Last Thursday I had to send out an email that started with this line. I had to tell over 4 dozen students that the upcoming Cave Rescue training had to be cancelled due to the ongoing uptick in Covid infections.
Long-time readers of this blog are probably aware of the history of this class. In short, it was originally scheduled for last June. Last February we decided to postpone it to this June. This past February, based on where we thought the infection curve would be and vaccinations would be, the decision was made to postpone the major event to late August and do a much smaller, more limited event in June.
In hindsight, one could say, “well you should have had the National Class in June.” Most of our folks would have been vaccinated and the infection rate in June was extremely low.
And the reality is, we might find in the next 12 days or so before the class was scheduled a dramatic drop in the infection curve.
Since the Training Coordinator and I made the decision to cancel, I have received numerous emails expressing sympathy for all the hard work I had put in and how disappointed I must be. I appreciate them, but the truth is, I’m not disappointed or upset. And I’m definitely not second-guessing the decisions that got us here.
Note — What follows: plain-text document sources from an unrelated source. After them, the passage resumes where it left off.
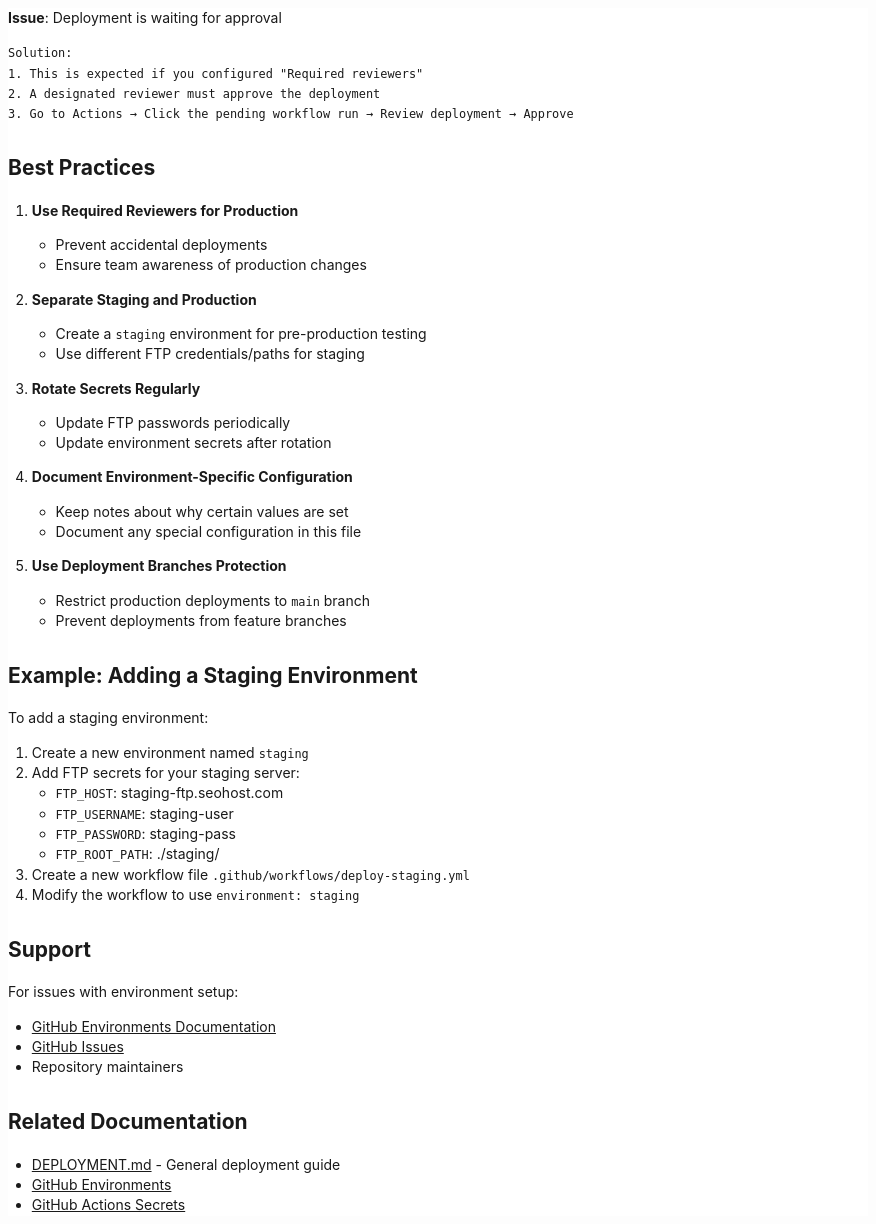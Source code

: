 **Issue**: Deployment is waiting for approval

```
Solution:
1. This is expected if you configured "Required reviewers"
2. A designated reviewer must approve the deployment
3. Go to Actions → Click the pending workflow run → Review deployment → Approve
```

## Best Practices

1. **Use Required Reviewers for Production**
   - Prevent accidental deployments
   - Ensure team awareness of production changes

2. **Separate Staging and Production**
   - Create a `staging` environment for pre-production testing
   - Use different FTP credentials/paths for staging

3. **Rotate Secrets Regularly**
   - Update FTP passwords periodically
   - Update environment secrets after rotation

4. **Document Environment-Specific Configuration**
   - Keep notes about why certain values are set
   - Document any special configuration in this file

5. **Use Deployment Branches Protection**
   - Restrict production deployments to `main` branch
   - Prevent deployments from feature branches

## Example: Adding a Staging Environment

To add a staging environment:

1. Create a new environment named `staging`
2. Add FTP secrets for your staging server:
   - `FTP_HOST`: staging-ftp.seohost.com
   - `FTP_USERNAME`: staging-user
   - `FTP_PASSWORD`: staging-pass
   - `FTP_ROOT_PATH`: ./staging/
3. Create a new workflow file `.github/workflows/deploy-staging.yml`
4. Modify the workflow to use `environment: staging`

## Support

For issues with environment setup:

- [GitHub Environments Documentation](https://docs.github.com/en/actions/deployment/targeting-different-environments/using-environments-for-deployment)
- [GitHub Issues](https://github.com/jplucinski/label-squeeze/issues)
- Repository maintainers

## Related Documentation

- [DEPLOYMENT.md](DEPLOYMENT.md) - General deployment guide
- [GitHub Environments](https://docs.github.com/en/actions/deployment/targeting-different-environments/using-environments-for-deployment)
- [GitHub Actions Secrets](https://docs.github.com/en/actions/security-guides/encrypted-secrets)

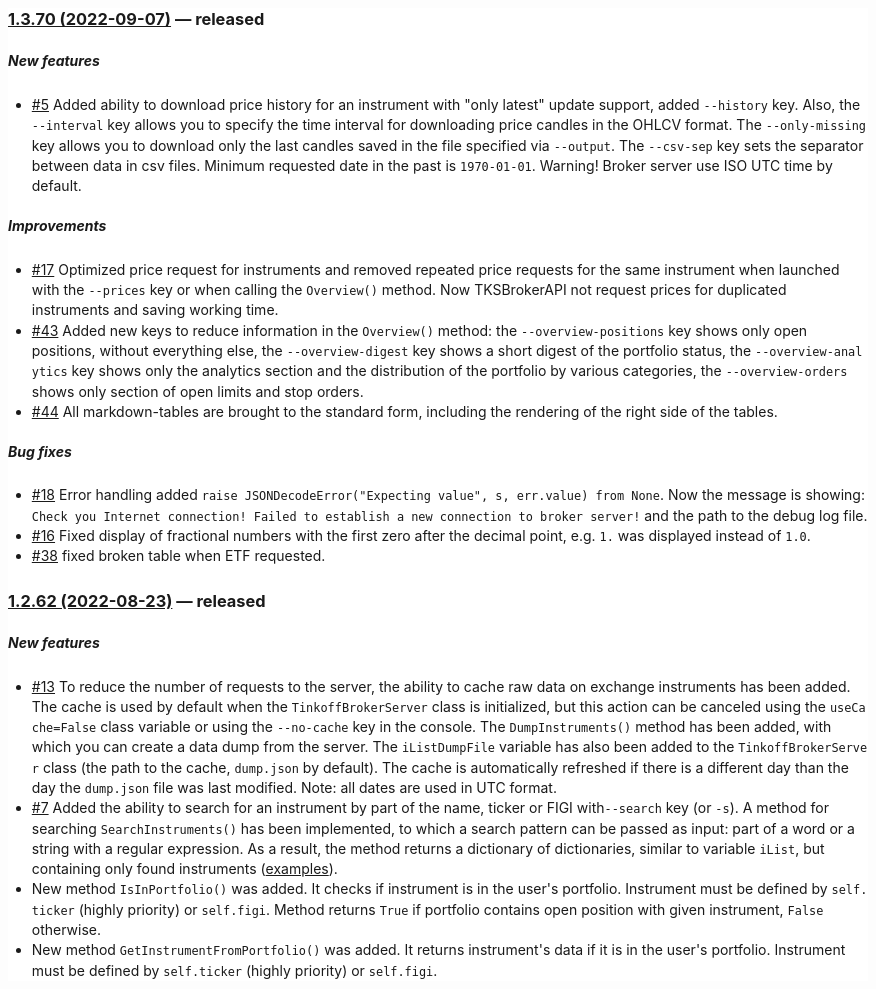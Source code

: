 
### [1.3.70 (2022-09-07)](https://github.com/Tim55667757/TKSBrokerAPI/releases/tag/1.3.70) — released

##### New features

* [#5](https://github.com/Tim55667757/TKSBrokerAPI/issues/5) Added ability to download price history for an instrument with "only latest" update support, added `--history` key. Also, the `--interval` key allows you to specify the time interval for downloading price candles in the OHLCV format. The `--only-missing` key allows you to download only the last candles saved in the file specified via `--output`. The `--csv-sep` key sets the separator between data in csv files. Minimum requested date in the past is `1970-01-01`. Warning! Broker server use ISO UTC time by default.

##### Improvements

* [#17](https://github.com/Tim55667757/TKSBrokerAPI/issues/17) Optimized price request for instruments and removed repeated price requests for the same instrument when launched with the `--prices` key or when calling the `Overview()` method. Now TKSBrokerAPI not request prices for duplicated instruments and saving working time.
* [#43](https://github.com/Tim55667757/TKSBrokerAPI/issues/43) Added new keys to reduce information in the `Overview()` method: the `--overview-positions` key shows only open positions, without everything else, the `--overview-digest` key shows a short digest of the portfolio status, the `--overview-analytics` key shows only the analytics section and the distribution of the portfolio by various categories, the `--overview-orders` shows only section of open limits and stop orders.
* [#44](https://github.com/Tim55667757/TKSBrokerAPI/issues/44) All markdown-tables are brought to the standard form, including the rendering of the right side of the tables.

##### Bug fixes

* [#18](https://github.com/Tim55667757/TKSBrokerAPI/issues/18) Error handling added `raise JSONDecodeError("Expecting value", s, err.value) from None`. Now the message is showing: `Check you Internet connection! Failed to establish a new connection to broker server!` and the path to the debug log file.
* [#16](https://github.com/Tim55667757/TKSBrokerAPI/issues/16) Fixed display of fractional numbers with the first zero after the decimal point, e.g. `1.` was displayed instead of `1.0`.
* [#38](https://github.com/Tim55667757/TKSBrokerAPI/issues/38) fixed broken table when ETF requested.


### [1.2.62 (2022-08-23)](https://github.com/Tim55667757/TKSBrokerAPI/releases/tag/1.2.62) — released

##### New features

* [#13](https://github.com/Tim55667757/TKSBrokerAPI/issues/13) To reduce the number of requests to the server, the ability to cache raw data on exchange instruments has been added. The cache is used by default when the `TinkoffBrokerServer` class is initialized, but this action can be canceled using the `useCache=False` class variable or using the `--no-cache` key in the console. The `DumpInstruments()` method has been added, with which you can create a data dump from the server. The `iListDumpFile` variable has also been added to the `TinkoffBrokerServer` class (the path to the cache, `dump.json` by default). The cache is automatically refreshed if there is a different day than the day the `dump.json` file was last modified. Note: all dates are used in UTC format.
* [#7](https://github.com/Tim55667757/TKSBrokerAPI/issues/7) Added the ability to search for an instrument by part of the name, ticker or FIGI with`--search` key (or `-s`). A method for searching `SearchInstruments()` has been implemented, to which a search pattern can be passed as input: part of a word or a string with a regular expression. As a result, the method returns a dictionary of dictionaries, similar to variable `iList`, but containing only found instruments ([examples](https://github.com/Tim55667757/TKSBrokerAPI/blob/master/README_EN.md#Find-an-instrument)).
* New method `IsInPortfolio()` was added. It checks if instrument is in the user's portfolio. Instrument must be defined by `self.ticker` (highly priority) or `self.figi`. Method returns `True` if portfolio contains open position with given instrument, `False` otherwise.
* New method `GetInstrumentFromPortfolio()` was added. It returns instrument's data if it is in the user's portfolio. Instrument must be defined by `self.ticker` (highly priority) or `self.figi`.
The thing is, despite an earlier post, I’m generally comfortable with making decisions and even enjoy making them at times. One thing to keep in mind, especially with decisions like this, is that one makes them based on the information one has available at the time. Back in February, when the decision was made to postpone, we didn’t know that the vaccination rate would be as high as it would be by May. We also didn’t know that there would be such a huge surge in infections in August. Had we known that, we’d have made a different decision.
The other factor that can help is to not make decisions in a vacuum. Ultimately, this seminar was my responsibility and I was the one who made the recommendation to our Board back in February to delay. While there was a vote and decision and vote by them, ultimately my input was a big factor there. (It was unlikely that the BORC would have rejected my advice to delay). In this most recent decision to outright cancel, it came down to the Training Coordinator and I. Neither decision was made in a vacuum (that can lead to bad decision making and also means less information is available) but ultimately the decision and responsibility came down to one or two people.
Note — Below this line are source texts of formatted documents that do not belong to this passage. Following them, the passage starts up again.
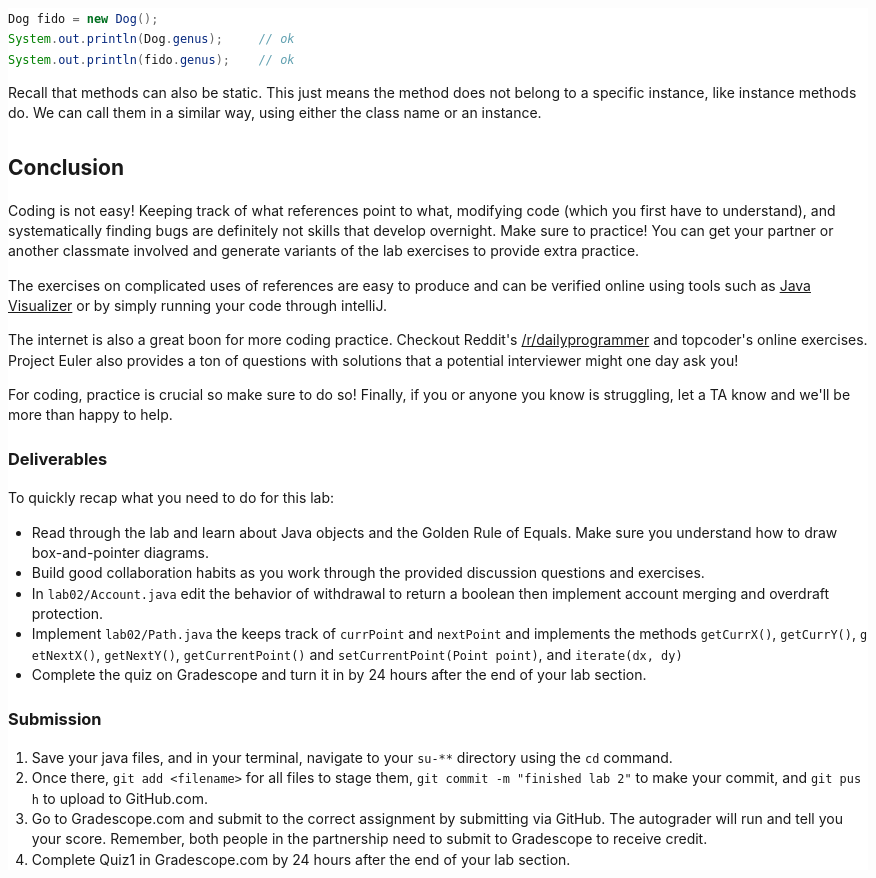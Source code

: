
 ```java
Dog fido = new Dog();
System.out.println(Dog.genus);     // ok
System.out.println(fido.genus);    // ok
```

Recall that methods can also be static. This just means the method does not belong to a specific instance, like instance methods do. We can call them in a similar way, using either the class name or an instance.

## Conclusion

Coding is not easy! Keeping track of what references point to what, modifying code
(which you first have to understand), and systematically finding bugs are definitely
not skills that develop overnight. Make sure to practice! You can get your partner
or another classmate involved and generate variants of the lab exercises to provide
extra practice.

The exercises on complicated uses of references are easy to produce and
can be verified online using tools such as [Java Visualizer](http://cscircles.cemc.uwaterloo.ca/java_visualize/)
or by simply running your code through intelliJ.

The internet is also a great boon for more coding practice. Checkout Reddit's
[/r/dailyprogrammer](https://www.reddit.com/r/dailyprogrammer) and topcoder's online
exercises. Project Euler also provides a ton of questions with solutions that a
potential interviewer might one day ask you!

For coding, practice is crucial so make sure to do so! Finally, if you or anyone you know
is struggling, let a TA know and we'll be more than happy to help.

### Deliverables

To quickly recap what you need to do for this lab:

- Read through the lab and learn about Java objects and the Golden Rule of
  Equals. Make sure you understand how to draw box-and-pointer diagrams.
- Build good collaboration habits as you work through the provided discussion
  questions and exercises.
- In `lab02/Account.java` edit the behavior of withdrawal to return a boolean then implement account merging and overdraft protection.
- Implement `lab02/Path.java` the keeps track of `currPoint` and `nextPoint` and implements the methods `getCurrX()`, `getCurrY()`, `getNextX()`, `getNextY()`, `getCurrentPoint()` and `setCurrentPoint(Point point)`, and `iterate(dx, dy)`
- Complete the quiz on Gradescope and turn it in by 24 hours after the end of your lab section.

### Submission
1. Save your java files, and in your terminal, navigate to your `su-**` directory using the `cd` command.
2. Once there, `git add <filename>` for all files to stage them, `git commit -m "finished lab 2"` to make your commit, and 
`git push` to upload to GitHub.com.
3. Go to Gradescope.com and submit to the correct assignment by submitting via GitHub. The autograder will run and tell you your score. Remember, both people in the partnership need to submit to Gradescope to receive credit.
4. Complete Quiz1 in Gradescope.com by 24 hours after the end of your lab section.
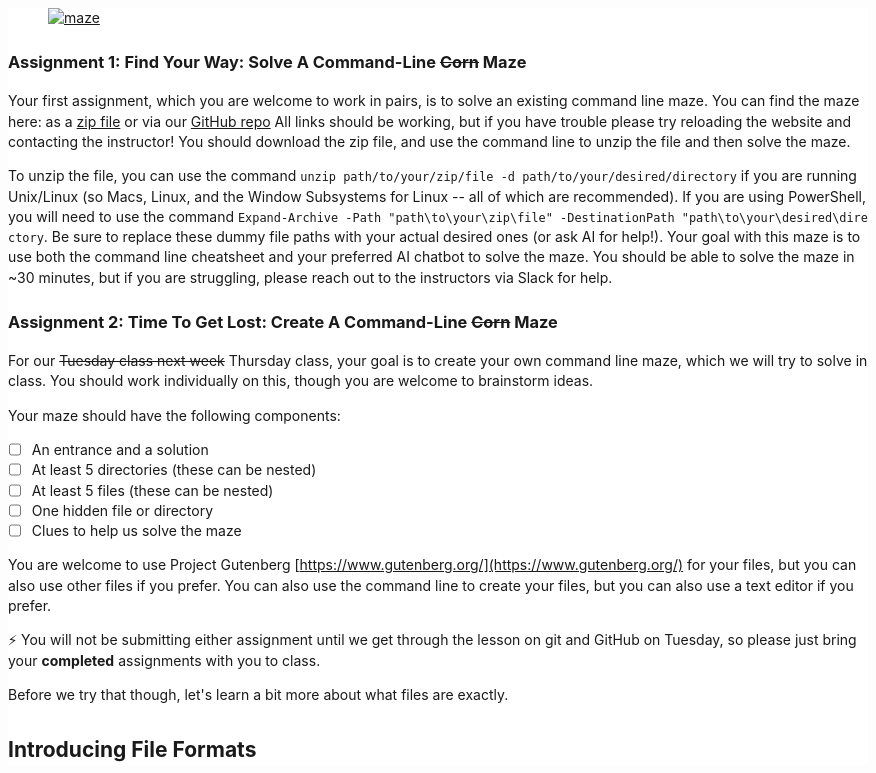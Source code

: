 <figure>
  <a href="https://media.giphy.com/media/Xbn2CXq5u2Wc0/giphy.gif">
    <img src="https://media.giphy.com/media/Xbn2CXq5u2Wc0/giphy.gif" alt="maze" class="image-popup">
  </a>
</figure>

### Assignment 1: Find Your Way: Solve A Command-Line ~~Corn~~ Maze

Your first assignment, which you are welcome to work in pairs, is to solve an existing command line maze. You can find the maze here: as a [zip file]({{site.baseurl}}/assets/files/cli_exercises/zipped_gutenberg_maze.zip) or via our [GitHub repo](https://github.com/ZoeLeBlanc/is310-computing-humanities-2024/blob/gh-pages/assets/files/cli_exercises/gutenberg_maze.zip) All links should be working, but if you have trouble please try reloading the website and contacting the instructor! You should download the zip file, and use the command line to unzip the file and then solve the maze.

To unzip the file, you can use the command `unzip path/to/your/zip/file -d path/to/your/desired/directory` if you are running Unix/Linux (so Macs, Linux, and the Window Subsystems for Linux -- all of which are recommended). If you are using PowerShell, you will need to use the command `Expand-Archive -Path "path\to\your\zip\file" -DestinationPath "path\to\your\desired\directory`. Be sure to replace these dummy file paths with your actual desired ones (or ask AI for help!). Your goal with this maze is to use both the command line cheatsheet and your preferred AI chatbot to solve the maze. You should be able to solve the maze in ~30 minutes, but if you are struggling, please reach out to the instructors via Slack for help.

### Assignment 2: Time To Get Lost: Create A Command-Line ~~Corn~~ Maze

For our ~~Tuesday class next week~~ Thursday class, your goal is to create your own command line maze, which we will try to solve in class. You should work individually on this, though you are welcome to brainstorm ideas.

Your maze should have the following components:

- [ ] An entrance and a solution
- [ ] At least 5 directories (these can be nested)
- [ ] At least 5 files (these can be nested)
- [ ] One hidden file or directory
- [ ] Clues to help us solve the maze

You are welcome to use Project Gutenberg [https://www.gutenberg.org/](https://www.gutenberg.org/) for your files, but you can also use other files if you prefer. You can also use the command line to create your files, but you can also use a text editor if you prefer.

<div class="notice--info">⚡️ You will not be submitting either assignment until we get through the lesson on git and GitHub on Tuesday, so please just bring your <strong>completed</strong> assignments with you to class.</div>



Before we try that though, let's learn a bit more about what files are exactly.

## Introducing File Formats


[^1]: If you have serious concerns over GitHub Co-Pilot, I've just learned of Privy, a private and locally run version of a coding assistant [https://github.com/srikanth235/privy](https://github.com/srikanth235/privy). I haven't had a chance to try it yet, but seems like a promising alternative. Another option is [gpt4all](https://gpt4all.io/index.html) which let's you run a number of models locally (though anecdotally some of my previous students struggled to install it on their computers, so ymmv).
There were two overriding factors that led to this decision. One was a very practical factor. A number of our students and instructors simply had to cancel. Either they felt the risk was too great, or in several cases, their employers had revoked their time off since they were needed at work to help handle the impact of the ongoing rate of infections. So we simply were facing the fact that we were having a diminishing number of instructors and students and that fact alone was causing us to cancel portions of the seminar.
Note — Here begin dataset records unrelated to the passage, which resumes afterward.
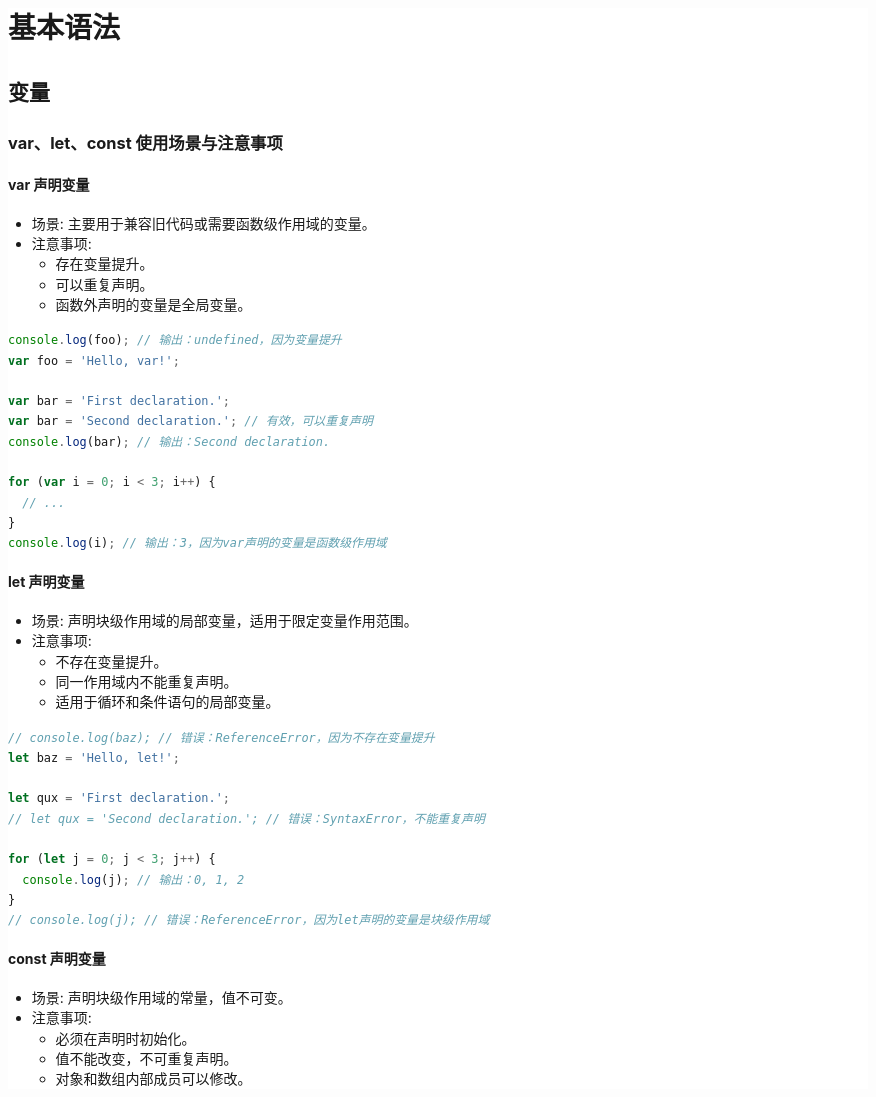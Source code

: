 # 基本语法

## 变量

### var、let、const 使用场景与注意事项

#### var 声明变量

- 场景: 主要用于兼容旧代码或需要函数级作用域的变量。
- 注意事项:
  - 存在变量提升。
  - 可以重复声明。
  - 函数外声明的变量是全局变量。

```js
console.log(foo); // 输出：undefined，因为变量提升
var foo = 'Hello, var!';

var bar = 'First declaration.';
var bar = 'Second declaration.'; // 有效，可以重复声明
console.log(bar); // 输出：Second declaration.

for (var i = 0; i < 3; i++) {
  // ...
}
console.log(i); // 输出：3，因为var声明的变量是函数级作用域
```

#### let 声明变量

- 场景: 声明块级作用域的局部变量，适用于限定变量作用范围。
- 注意事项:
  - 不存在变量提升。
  - 同一作用域内不能重复声明。
  - 适用于循环和条件语句的局部变量。

```js
// console.log(baz); // 错误：ReferenceError，因为不存在变量提升
let baz = 'Hello, let!';

let qux = 'First declaration.';
// let qux = 'Second declaration.'; // 错误：SyntaxError，不能重复声明

for (let j = 0; j < 3; j++) {
  console.log(j); // 输出：0, 1, 2
}
// console.log(j); // 错误：ReferenceError，因为let声明的变量是块级作用域
```

#### const 声明变量

- 场景: 声明块级作用域的常量，值不可变。
- 注意事项:
  - 必须在声明时初始化。
  - 值不能改变，不可重复声明。
  - 对象和数组内部成员可以修改。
And the other was: we are charged with training and doing so in a safe environment. As the covid spike gets larger, we felt we could not do a training in a way we felt that was safe.
I’ll admit, had we gone ahead with the training I’d have been a nervous wreck for at least two weeks after the seminar until we knew we were safe (or not) from Covid.
Yes, it’s disappointing that we had to cancel, but I know it was the right decision. And I know each decision was the right one that led to this point.
It’s often tempting to second guess decisions. While at times it can be useful to review what went into making a decision, I would caution against dwelling on decisions.
So to review:
- Remind yourself, decisions made in the past are generally made on the best information at the time. Don’t revaluate them based on information not available at that time.
- When possible, get input from multiple people, but have a clear process for making the decision and at times that’s best done by one or two people.
- Generally, decide towards safety. In our case, there was no pressing reason to lower our safety standards.
- Also, it can be important to remember no matter how much effort or work was put in in the past, not to count that in the decision. A LOT of work has gone into planning this upcoming training. But that doesn’t change the factors that are currently in play. This is the sunk-cost fallacy. That work is done. But new factors determined the decision.
- Don’t live in the past. Move forward.
- Get vaccinated. (that has nothing to do with decision making, but is a good idea).